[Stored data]
_____

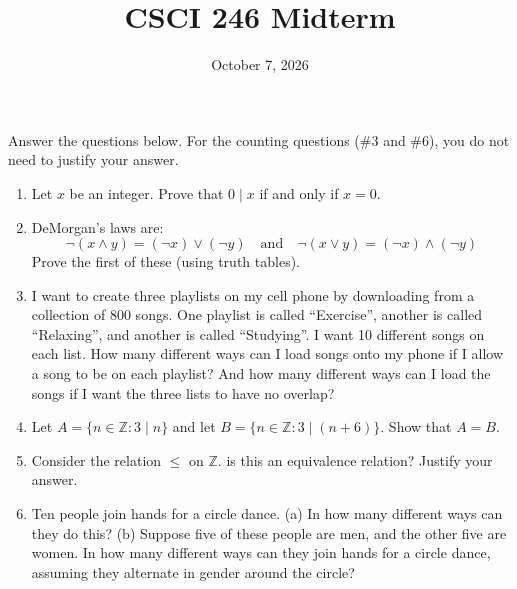 \documentclass[11pt]{article}
\title{CSCI 246 Midterm}
\author{}
\date{October 7, 2026}
\newcommand{\set}[1]{\{ #1 \}}
\begin{document}
\maketitle



Answer the questions below. For the counting questions (\#3 and \#6), you do not need to justify your answer.

\begin{enumerate}
\item Let $x$ be an integer. Prove that $0 \mid x$ if and only if $x=0$.
\item DeMorgan's laws are:
\[ \lnot (x \land y) = (\lnot x) \lor (\lnot y) \quad \text{and} \quad \lnot (x \lor y) = (\lnot x) \land (\lnot y) \]
Prove the first of these (using truth tables). 
\item I want to create three playlists on my cell phone by downloading from a collection of 800 songs. One playlist is called ``Exercise'',  another is called ``Relaxing'', and another is called ``Studying''. I want 10 different songs on each list. How many different ways can I load songs onto my phone if I allow a song to be on each playlist? And how many different ways can I load the songs if I want the three lists to have no overlap?   
\item Let $A = \set{n \in \mathbb{Z} : 3 \mid n}$ and let $B = \set{n \in \mathbb{Z} : 3 \mid (n+6)}$. Show that $A=B$.
\item Consider the relation $\leq$ on $\mathbb{Z}$. is this an equivalence relation? Justify your answer. 
\item Ten people join hands for a circle dance. (a) In how many different ways can they do this? (b) Suppose five of these people are men, and the other five are women. In how many different ways can they join hands for a circle dance, assuming they alternate in gender around the circle?  
\end{enumerate}
\end{document}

_____

#### DESCRIPTION OF THE TASK:
Which lines of the data contain the string "Prove"? Copy each of them.

#### OUTPUT FOR THIS EXERCISE:
\item Let $x$ be an integer. Prove that $0 \mid x$ if and only if $x=0$.
Prove the first of these (using truth tables). 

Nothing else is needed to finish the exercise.